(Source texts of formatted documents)

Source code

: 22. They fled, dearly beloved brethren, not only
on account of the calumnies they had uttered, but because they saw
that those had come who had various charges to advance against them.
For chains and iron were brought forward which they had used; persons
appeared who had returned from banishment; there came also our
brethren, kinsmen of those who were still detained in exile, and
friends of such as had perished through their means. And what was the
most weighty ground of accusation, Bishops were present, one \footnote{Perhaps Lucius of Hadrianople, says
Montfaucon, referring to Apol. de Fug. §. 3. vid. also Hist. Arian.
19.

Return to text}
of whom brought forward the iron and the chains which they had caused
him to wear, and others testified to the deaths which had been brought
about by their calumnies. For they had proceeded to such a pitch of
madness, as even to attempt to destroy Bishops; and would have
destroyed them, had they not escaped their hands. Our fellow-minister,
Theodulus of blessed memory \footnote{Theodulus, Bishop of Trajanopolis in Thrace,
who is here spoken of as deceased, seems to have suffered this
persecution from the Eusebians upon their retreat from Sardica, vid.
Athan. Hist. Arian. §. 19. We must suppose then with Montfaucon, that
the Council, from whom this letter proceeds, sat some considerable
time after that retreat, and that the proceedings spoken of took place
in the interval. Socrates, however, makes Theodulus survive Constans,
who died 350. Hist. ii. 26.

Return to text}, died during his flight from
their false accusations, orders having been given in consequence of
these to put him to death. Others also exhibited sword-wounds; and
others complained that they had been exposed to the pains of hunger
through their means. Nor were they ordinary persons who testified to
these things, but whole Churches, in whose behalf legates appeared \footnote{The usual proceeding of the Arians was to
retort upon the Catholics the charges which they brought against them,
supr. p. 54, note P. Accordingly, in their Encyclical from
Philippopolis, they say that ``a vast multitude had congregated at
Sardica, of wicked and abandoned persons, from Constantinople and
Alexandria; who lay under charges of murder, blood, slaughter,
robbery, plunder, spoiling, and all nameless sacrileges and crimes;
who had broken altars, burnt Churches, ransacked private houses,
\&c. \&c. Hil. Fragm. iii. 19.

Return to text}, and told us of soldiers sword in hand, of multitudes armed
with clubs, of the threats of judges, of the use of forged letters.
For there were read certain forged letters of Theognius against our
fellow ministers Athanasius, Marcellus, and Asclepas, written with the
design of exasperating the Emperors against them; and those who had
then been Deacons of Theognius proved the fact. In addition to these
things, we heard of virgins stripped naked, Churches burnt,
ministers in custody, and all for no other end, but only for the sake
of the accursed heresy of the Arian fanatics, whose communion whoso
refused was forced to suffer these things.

● **TASK BRIEF**: The response should consist of the number of lines in the data that hold the word "their", with nothing added.

● **TASK ANSWER**: 7